Come si dovrebbero ridurre i numeri di questo fenomeno secondo i vertici europei?
Una volta rafforzata la Fortezza Europa con la chiusura delle frontiere nella rotta balcanica (Macedonia, Serbia, Ungheria ed Austria), adesso l’Unione tenta di consolidare con Ankara la nuova Fortezza Turchia.
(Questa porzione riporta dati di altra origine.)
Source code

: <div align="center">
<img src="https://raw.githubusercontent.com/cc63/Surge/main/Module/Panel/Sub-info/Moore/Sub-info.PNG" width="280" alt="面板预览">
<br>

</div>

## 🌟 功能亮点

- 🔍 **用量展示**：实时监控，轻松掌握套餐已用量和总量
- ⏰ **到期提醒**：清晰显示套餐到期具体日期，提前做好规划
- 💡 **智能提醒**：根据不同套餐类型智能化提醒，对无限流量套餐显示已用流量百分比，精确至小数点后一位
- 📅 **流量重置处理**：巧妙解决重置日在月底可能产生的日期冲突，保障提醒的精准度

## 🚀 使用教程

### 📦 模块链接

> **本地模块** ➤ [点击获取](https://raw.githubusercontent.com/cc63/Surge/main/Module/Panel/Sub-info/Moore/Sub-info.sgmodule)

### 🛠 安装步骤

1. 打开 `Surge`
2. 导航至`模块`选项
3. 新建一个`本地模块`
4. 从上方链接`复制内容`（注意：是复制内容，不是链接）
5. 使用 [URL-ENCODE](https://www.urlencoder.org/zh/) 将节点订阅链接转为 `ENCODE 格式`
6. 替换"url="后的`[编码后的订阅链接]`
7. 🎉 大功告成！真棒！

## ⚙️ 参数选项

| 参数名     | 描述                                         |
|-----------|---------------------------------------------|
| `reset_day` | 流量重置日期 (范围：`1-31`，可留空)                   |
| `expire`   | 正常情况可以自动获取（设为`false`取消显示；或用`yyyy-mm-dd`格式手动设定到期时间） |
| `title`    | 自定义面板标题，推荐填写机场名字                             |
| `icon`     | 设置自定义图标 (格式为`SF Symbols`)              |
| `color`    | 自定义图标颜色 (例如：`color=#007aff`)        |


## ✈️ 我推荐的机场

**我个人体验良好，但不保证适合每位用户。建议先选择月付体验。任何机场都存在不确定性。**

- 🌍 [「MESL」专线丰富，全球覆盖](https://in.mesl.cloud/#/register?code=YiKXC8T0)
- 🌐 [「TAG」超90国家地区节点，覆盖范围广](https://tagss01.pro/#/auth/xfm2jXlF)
Secondo l’accordo raggiunto, mentre la sorte dei migranti già presenti in Grecia rimane ancora dubbia, i migranti giunti irregolarmente sulle coste greche dal 20 marzo in poi dovranno essere deportati in Turchia, che sarà sostanzialmente libera di farne ciò che vuole e ciò sul presupposto che la Turchia sia un “paese terzo sicuro”, cioè un paese che l’Unione reputa assolutamente rispettoso dei diritti umani, delle libertà fondamentali e stabile dal punto di vista della sicurezza interna; una Turchia che sarà dunque in grado di valutare, nel pieno rispetto del diritto internazionale, le domande di asilo.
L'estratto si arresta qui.